--- Recorded data ---
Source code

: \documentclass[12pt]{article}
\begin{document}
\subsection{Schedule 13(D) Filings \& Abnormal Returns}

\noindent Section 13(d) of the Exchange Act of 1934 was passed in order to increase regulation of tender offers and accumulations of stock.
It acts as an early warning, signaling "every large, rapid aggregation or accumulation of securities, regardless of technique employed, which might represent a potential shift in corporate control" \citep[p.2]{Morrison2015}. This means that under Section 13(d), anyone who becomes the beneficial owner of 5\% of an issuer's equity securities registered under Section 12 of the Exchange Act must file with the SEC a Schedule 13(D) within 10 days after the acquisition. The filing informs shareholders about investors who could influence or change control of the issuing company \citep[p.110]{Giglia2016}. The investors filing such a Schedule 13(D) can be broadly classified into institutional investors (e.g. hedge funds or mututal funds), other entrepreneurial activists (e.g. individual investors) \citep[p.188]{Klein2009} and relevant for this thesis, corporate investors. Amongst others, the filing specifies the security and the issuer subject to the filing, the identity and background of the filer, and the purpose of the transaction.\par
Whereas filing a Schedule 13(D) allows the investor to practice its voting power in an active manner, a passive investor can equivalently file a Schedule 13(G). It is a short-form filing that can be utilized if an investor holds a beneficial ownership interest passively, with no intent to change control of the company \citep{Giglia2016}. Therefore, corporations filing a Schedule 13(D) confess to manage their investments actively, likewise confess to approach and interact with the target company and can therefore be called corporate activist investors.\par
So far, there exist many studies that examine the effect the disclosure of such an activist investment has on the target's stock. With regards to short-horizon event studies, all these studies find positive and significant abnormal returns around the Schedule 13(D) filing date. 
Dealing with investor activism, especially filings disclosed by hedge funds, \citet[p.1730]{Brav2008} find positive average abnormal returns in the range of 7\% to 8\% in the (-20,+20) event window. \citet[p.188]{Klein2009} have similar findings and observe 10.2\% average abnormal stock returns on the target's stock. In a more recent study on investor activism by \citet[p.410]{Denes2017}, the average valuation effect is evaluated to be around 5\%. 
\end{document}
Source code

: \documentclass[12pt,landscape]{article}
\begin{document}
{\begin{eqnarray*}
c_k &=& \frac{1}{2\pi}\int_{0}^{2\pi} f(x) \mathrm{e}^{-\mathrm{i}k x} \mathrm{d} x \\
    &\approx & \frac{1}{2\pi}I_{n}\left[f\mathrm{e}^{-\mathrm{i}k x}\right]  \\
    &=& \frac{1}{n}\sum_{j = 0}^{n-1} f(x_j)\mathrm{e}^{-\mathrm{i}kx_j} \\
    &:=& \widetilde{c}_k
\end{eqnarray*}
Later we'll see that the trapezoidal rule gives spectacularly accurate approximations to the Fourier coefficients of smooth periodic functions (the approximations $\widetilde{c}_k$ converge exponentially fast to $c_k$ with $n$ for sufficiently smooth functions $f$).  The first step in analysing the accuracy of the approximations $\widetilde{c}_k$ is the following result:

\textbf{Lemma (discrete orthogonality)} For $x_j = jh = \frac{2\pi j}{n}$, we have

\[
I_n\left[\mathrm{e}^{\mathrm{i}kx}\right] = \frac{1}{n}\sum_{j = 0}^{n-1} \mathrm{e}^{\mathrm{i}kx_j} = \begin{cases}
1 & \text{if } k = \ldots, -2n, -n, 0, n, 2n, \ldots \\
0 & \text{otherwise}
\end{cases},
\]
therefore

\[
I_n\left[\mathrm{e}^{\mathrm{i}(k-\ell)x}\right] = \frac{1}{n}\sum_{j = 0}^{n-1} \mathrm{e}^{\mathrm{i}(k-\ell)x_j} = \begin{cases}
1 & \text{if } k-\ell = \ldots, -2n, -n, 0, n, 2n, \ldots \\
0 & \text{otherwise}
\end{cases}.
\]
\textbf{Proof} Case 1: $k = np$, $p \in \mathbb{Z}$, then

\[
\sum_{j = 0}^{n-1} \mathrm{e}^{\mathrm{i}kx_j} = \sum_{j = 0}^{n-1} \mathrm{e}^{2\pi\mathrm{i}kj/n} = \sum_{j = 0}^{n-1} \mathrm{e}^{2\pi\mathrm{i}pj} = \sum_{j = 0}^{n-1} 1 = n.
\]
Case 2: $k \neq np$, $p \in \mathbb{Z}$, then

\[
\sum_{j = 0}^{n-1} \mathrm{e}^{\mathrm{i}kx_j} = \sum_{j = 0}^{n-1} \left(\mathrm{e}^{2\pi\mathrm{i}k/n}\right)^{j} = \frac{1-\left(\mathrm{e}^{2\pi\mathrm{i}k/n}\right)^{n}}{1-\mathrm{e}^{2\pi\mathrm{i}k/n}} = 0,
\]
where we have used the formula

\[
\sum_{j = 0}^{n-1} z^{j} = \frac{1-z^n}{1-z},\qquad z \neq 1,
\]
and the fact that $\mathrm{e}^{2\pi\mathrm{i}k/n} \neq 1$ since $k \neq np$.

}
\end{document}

--- Your goal ---
Gather up every line in the data above that contains the word "documentclass", copying each one.

--- Solution ---
: \documentclass[12pt]{article}
: \documentclass[12pt,landscape]{article}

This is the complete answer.